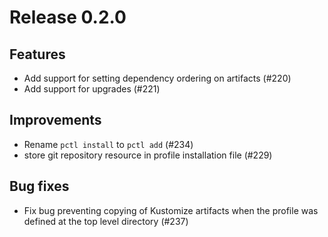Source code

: # Release 0.2.0
## Features

- Add support for setting dependency ordering on artifacts (#220)
- Add support for upgrades (#221)

## Improvements

- Rename `pctl install` to `pctl add` (#234)
- store git repository resource in profile installation file (#229)

## Bug fixes

- Fix bug preventing copying of Kustomize artifacts when the profile was defined
at the top level directory (#237)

* [PROBLEM TO WORK ON]: Could you work out how many lines in the material contain the word "support"? Reply with the number only.

* [TASK OUTPUT]: 2